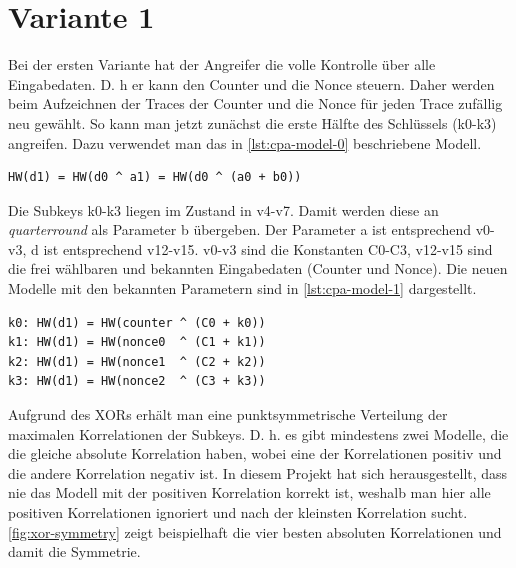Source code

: \documentclass[a4paper,ngerman]{scrreprt}
\begin{document}
\section{Variante 1}

Bei der ersten Variante hat der Angreifer die volle Kontrolle über alle
Eingabedaten. D. h er kann den Counter und die Nonce steuern. Daher werden beim
Aufzeichnen der Traces der Counter und die Nonce für jeden Trace zufällig neu
gewählt. So kann man jetzt zunächst die erste Hälfte des Schlüssels (k0-k3)
angreifen. Dazu verwendet man das in \autoref{lst:cpa-model-0} beschriebene
Modell.

\begin{lstlisting}[caption={Modell für Stromverbrauch}, label=lst:cpa-model-0]
HW(d1) = HW(d0 ^ a1) = HW(d0 ^ (a0 + b0))
\end{lstlisting}

\medskip

Die Subkeys k0-k3 liegen im Zustand in v4-v7. Damit werden diese an
\emph{quarterround} als Parameter b übergeben. Der Parameter a ist entsprechend
v0-v3, d ist entsprechend v12-v15. v0-v3 sind die Konstanten C0-C3, v12-v15 sind
die frei wählbaren und bekannten Eingabedaten (Counter und Nonce). Die neuen
Modelle mit den bekannten Parametern sind in \autoref{lst:cpa-model-1}
dargestellt.

\begin{lstlisting}[caption={Modell für Stromverbrauch von d1}, label=lst:cpa-model-1]
k0: HW(d1) = HW(counter ^ (C0 + k0))
k1: HW(d1) = HW(nonce0  ^ (C1 + k1))
k2: HW(d1) = HW(nonce1  ^ (C2 + k2))
k3: HW(d1) = HW(nonce2  ^ (C3 + k3))
\end{lstlisting}

\medskip

Aufgrund des XORs erhält man eine punktsymmetrische Verteilung der maximalen
Korrelationen der Subkeys. D. h. es gibt mindestens zwei Modelle, die die
gleiche absolute Korrelation haben, wobei eine der Korrelationen positiv und die
andere Korrelation negativ ist. In diesem Projekt hat sich herausgestellt, dass
nie das Modell mit der positiven Korrelation korrekt ist, weshalb man hier alle
positiven Korrelationen ignoriert und nach der kleinsten Korrelation sucht.
\autoref{fig:xor-symmetry} zeigt beispielhaft die vier besten absoluten
Korrelationen und damit die Symmetrie.
\end{document}
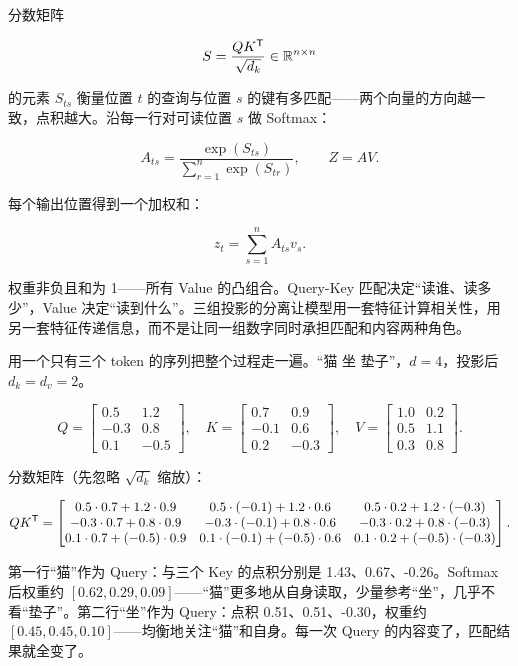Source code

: 分数矩阵

\[
S = \frac{QK^{\trans}}{\sqrt{d_k}} \in \R^{n\times n}
\]

的元素 \(S_{ts}\) 衡量位置 \(t\) 的查询与位置 \(s\) 的键有多匹配——两个向量的方向越一致，点积越大。沿每一行对可读位置 \(s\) 做 Softmax：

\[
A_{ts} = \frac{\exp(S_{ts})}{\sum_{r=1}^{n}\exp(S_{tr})},\qquad
Z = AV.
\]

每个输出位置得到一个加权和：

\[
z_t = \sum_{s=1}^{n} A_{ts} v_s.
\]

权重非负且和为 1——所有 Value 的凸组合。Query-Key 匹配决定``读谁、读多少''，Value 决定``读到什么''。三组投影的分离让模型用一套特征计算相关性，用另一套特征传递信息，而不是让同一组数字同时承担匹配和内容两种角色。

用一个只有三个 token 的序列把整个过程走一遍。``猫 坐 垫子''，\(d=4\)，投影后 \(d_k=d_v=2\)。

\[
Q = \begin{bmatrix} 0.5 & 1.2 \\ -0.3 & 0.8 \\ 0.1 & -0.5 \end{bmatrix},\quad
K = \begin{bmatrix} 0.7 & 0.9 \\ -0.1 & 0.6 \\ 0.2 & -0.3 \end{bmatrix},\quad
V = \begin{bmatrix} 1.0 & 0.2 \\ 0.5 & 1.1 \\ 0.3 & 0.8 \end{bmatrix}.
\]

分数矩阵（先忽略 \(\sqrt{d_k}\) 缩放）：

\[
QK^{\trans} = \begin{bmatrix}
0.5\cdot 0.7+1.2\cdot 0.9 & 0.5\cdot(-0.1)+1.2\cdot 0.6 & 0.5\cdot 0.2+1.2\cdot(-0.3) \\
-0.3\cdot 0.7+0.8\cdot 0.9 & -0.3\cdot(-0.1)+0.8\cdot 0.6 & -0.3\cdot 0.2+0.8\cdot(-0.3) \\
0.1\cdot 0.7+(-0.5)\cdot 0.9 & 0.1\cdot(-0.1)+(-0.5)\cdot 0.6 & 0.1\cdot 0.2+(-0.5)\cdot(-0.3)
\end{bmatrix}.
\]

第一行``猫''作为 Query：与三个 Key 的点积分别是 1.43、0.67、-0.26。Softmax 后权重约 \([0.62, 0.29, 0.09]\)——``猫''更多地从自身读取，少量参考``坐''，几乎不看``垫子''。第二行``坐''作为 Query：点积 0.51、0.51、-0.30，权重约 \([0.45, 0.45, 0.10]\)——均衡地关注``猫''和自身。每一次 Query 的内容变了，匹配结果就全变了。

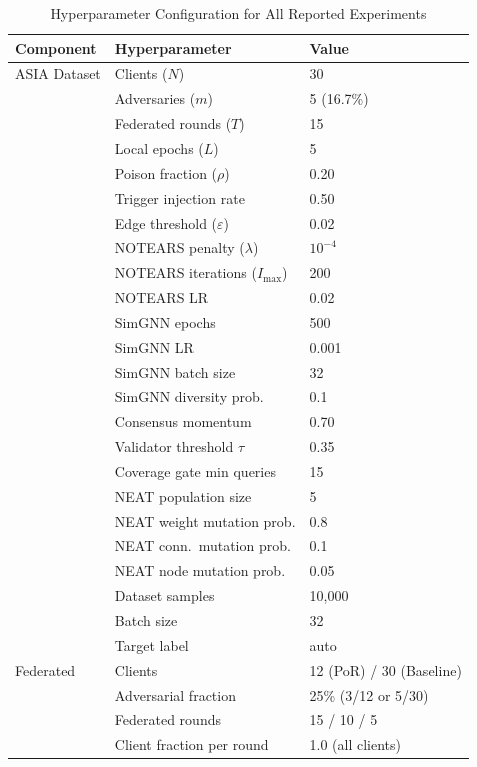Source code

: \documentclass[journal]{IEEEtran}
\newcommand{\notears}{\textsc{NOTEARS}}
\begin{document}
\begin{table}[!tp]
\centering
\footnotesize
\caption{Hyperparameter Configuration for All Reported Experiments}
\label{tab:hyperparams}
\begin{tabular}{lll}
\hline
\textbf{Component} & \textbf{Hyperparameter} & \textbf{Value} \\
\hline
ASIA Dataset & Clients ($N$) & 30 \\
 & Adversaries ($m$) & 5 (16.7\%) \\
 & Federated rounds ($T$) & 15 \\
 & Local epochs ($L$) & 5 \\
 & Poison fraction ($\rho$) & 0.20 \\
 & Trigger injection rate & 0.50 \\
 & Edge threshold ($\varepsilon$) & 0.02 \\
 & \notears{} penalty ($\lambda$) & $10^{-4}$ \\
 & \notears{} iterations ($I_{\max}$) & 200 \\
 & \notears{} LR & 0.02 \\
 & SimGNN epochs & 500 \\
 & SimGNN LR & 0.001 \\
 & SimGNN batch size & 32 \\
 & SimGNN diversity prob. & 0.1 \\
 & Consensus momentum & 0.70 \\
 & Validator threshold $\tau$ & 0.35 \\
 & Coverage gate min queries & 15 \\
 & NEAT population size & 5 \\
 & NEAT weight mutation prob. & 0.8 \\
 & NEAT conn.\ mutation prob. & 0.1 \\
 & NEAT node mutation prob. & 0.05 \\
 & Dataset samples & 10{,}000 \\
 & Batch size & 32 \\
 & Target label & auto \\
\hline
Federated & Clients & 12 (PoR) / 30 (Baseline) \\
 & Adversarial fraction & 25\% (3/12 or 5/30) \\
 & Federated rounds & 15 / 10 / 5 \\
 & Client fraction per round & 1.0 (all clients) \\

\end{tabular}
\end{table}
\end{document}
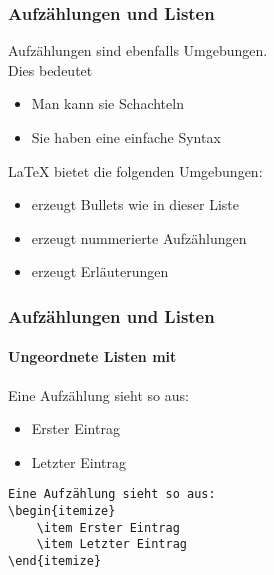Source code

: \begin{frame}
    \frametitle{Aufzählungen und Listen}

    Aufzählungen sind ebenfalls Umgebungen.\\
    Dies bedeutet
    \begin{itemize}
        \item Man kann sie Schachteln
        \item Sie haben eine einfache Syntax
    \end{itemize}
    
    \bigskip
    \LaTeX{} bietet die folgenden Umgebungen:
    \begin{itemize}
        \item {} erzeugt Bullets wie in dieser Liste
        \item {} erzeugt nummerierte Aufzählungen
        \item {} erzeugt Erläuterungen
    \end{itemize}
\end{frame}


\begin{frame}[fragile]
    \frametitle{Aufzählungen und Listen}
    \framesubtitle{Ungeordnete Listen mit }
    
    Eine Aufzählung sieht so aus:
    \begin{itemize}
        \item Erster Eintrag
        \item Letzter Eintrag
    \end{itemize}
    
    \bigskip
    \begin{verbatim}
Eine Aufzählung sieht so aus:
\begin{itemize}
    \item Erster Eintrag
    \item Letzter Eintrag
\end{itemize}
    \end{verbatim}
\end{frame}


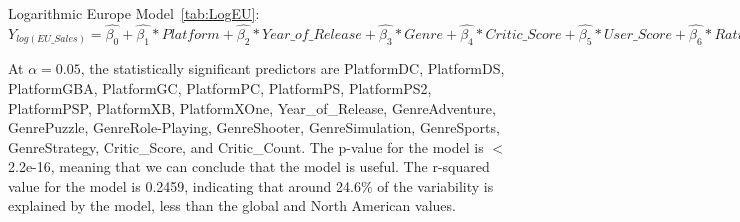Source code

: \documentclass[12pt]{article}
\begin{document}
\begin{table}[ht]
\end{table}



Logarithmic Europe Model~\ref{tab:LogEU}:
$Y_{log(EU\_Sales)}=\hat{\beta_{0}}+\hat{\beta_{1}}*Platform+\hat{\beta_{2}}*Year\_of\_Release+\hat{\beta_{3}}*Genre+\hat{\beta_{4}}*Critic\_Score+\hat{\beta_{5}}*User\_Score+\hat{\beta_{6}}*Rating+\hat{\beta_{7}}*Critic\_Count+\hat{\beta_{8}}*Critic\_Count$

At $\alpha=0.05$, the statistically significant predictors are PlatformDC, PlatformDS, PlatformGBA, PlatformGC, PlatformPC, PlatformPS, 
PlatformPS2, PlatformPSP, PlatformXB, PlatformXOne, Year\_of\_Release, GenreAdventure, GenrePuzzle, GenreRole-Playing, GenreShooter, 
GenreSimulation, GenreSports, GenreStrategy, Critic\_Score, and Critic\_Count.  
The p-value for the model is $<$ 2.2e-16, meaning that we can conclude that the model is useful. The r-squared value for the model is 0.2459,
indicating that around 24.6\% of the variability is explained by the model, less than the global and North American values.
\end{document}
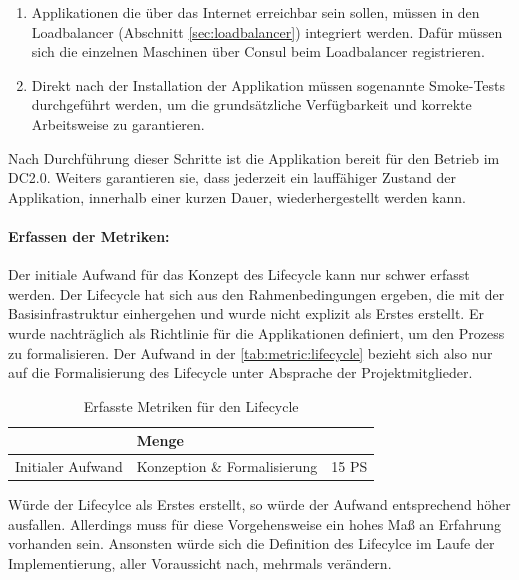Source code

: \begin{enumerate}
	\item Applikationen die über das Internet erreichbar sein sollen, müssen in den Loadbalancer (Abschnitt \ref{sec:loadbalancer}) integriert werden. Dafür müssen sich die einzelnen Maschinen über Consul beim Loadbalancer registrieren.
	\item Direkt nach der Installation der Applikation müssen sogenannte Smoke-Tests durchgeführt werden, um die grundsätzliche Verfügbarkeit und korrekte Arbeitsweise zu garantieren.
\end{enumerate}

Nach Durchführung dieser Schritte ist die Applikation bereit für den Betrieb im DC2.0. Weiters garantieren sie, dass jederzeit ein lauffähiger Zustand der Applikation, innerhalb einer kurzen Dauer, wiederhergestellt werden kann.

\paragraph{Erfassen der Metriken:}
Der initiale Aufwand für das Konzept des Lifecycle kann nur schwer erfasst werden. Der Lifecycle hat sich aus den Rahmenbedingungen ergeben, die mit der Basisinfrastruktur einhergehen und wurde nicht explizit als Erstes erstellt. Er wurde nachträglich als Richtlinie für die Applikationen definiert, um den Prozess zu formalisieren. Der Aufwand in der \autoref{tab:metric:lifecycle} bezieht sich also nur auf die Formalisierung des Lifecycle unter Absprache der Projektmitglieder.

\begin{table}[ht]
\setlength{\tabcolsep}{5pt}
\renewcommand{\arraystretch}{1.5}
\centering
\begin{tabular}{|l|l|l|}
\hline
\rowcolor[HTML]{C0C0C0}
\multicolumn{2}{|c|}{\textbf{Metrik}} 		& \textbf{Menge}		\\ 
\hline
Initialer Aufwand			& Konzeption	 \& Formalisierung 	& 15 PS				\\ 
\hline
\end{tabular}
\caption{Erfasste Metriken für den Lifecycle}
\label{tab:metric:lifecycle}
\end{table}

Würde der Lifecylce als Erstes erstellt, so würde der Aufwand entsprechend höher ausfallen. Allerdings muss für diese Vorgehensweise ein hohes Maß an Erfahrung vorhanden sein. Ansonsten würde sich die Definition des Lifecylce im Laufe der Implementierung, aller Voraussicht nach, mehrmals verändern.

▶ [What needs to be done] Reproduce the data above word for word from its first line through the line that holds "Aufgrund des XORs", both ends included; skip pictures.

▶ [Output of the exercise]
Source code

: \documentclass[a4paper,ngerman]{scrreprt}
\begin{document}
\section{Variante 1}

Bei der ersten Variante hat der Angreifer die volle Kontrolle über alle
Eingabedaten. D. h er kann den Counter und die Nonce steuern. Daher werden beim
Aufzeichnen der Traces der Counter und die Nonce für jeden Trace zufällig neu
gewählt. So kann man jetzt zunächst die erste Hälfte des Schlüssels (k0-k3)
angreifen. Dazu verwendet man das in \autoref{lst:cpa-model-0} beschriebene
Modell.

\begin{lstlisting}[caption={Modell für Stromverbrauch}, label=lst:cpa-model-0]
HW(d1) = HW(d0 ^ a1) = HW(d0 ^ (a0 + b0))
\end{lstlisting}

\medskip

Die Subkeys k0-k3 liegen im Zustand in v4-v7. Damit werden diese an
\emph{quarterround} als Parameter b übergeben. Der Parameter a ist entsprechend
v0-v3, d ist entsprechend v12-v15. v0-v3 sind die Konstanten C0-C3, v12-v15 sind
die frei wählbaren und bekannten Eingabedaten (Counter und Nonce). Die neuen
Modelle mit den bekannten Parametern sind in \autoref{lst:cpa-model-1}
dargestellt.

\begin{lstlisting}[caption={Modell für Stromverbrauch von d1}, label=lst:cpa-model-1]
k0: HW(d1) = HW(counter ^ (C0 + k0))
k1: HW(d1) = HW(nonce0  ^ (C1 + k1))
k2: HW(d1) = HW(nonce1  ^ (C2 + k2))
k3: HW(d1) = HW(nonce2  ^ (C3 + k3))
\end{lstlisting}

\medskip

Aufgrund des XORs erhält man eine punktsymmetrische Verteilung der maximalen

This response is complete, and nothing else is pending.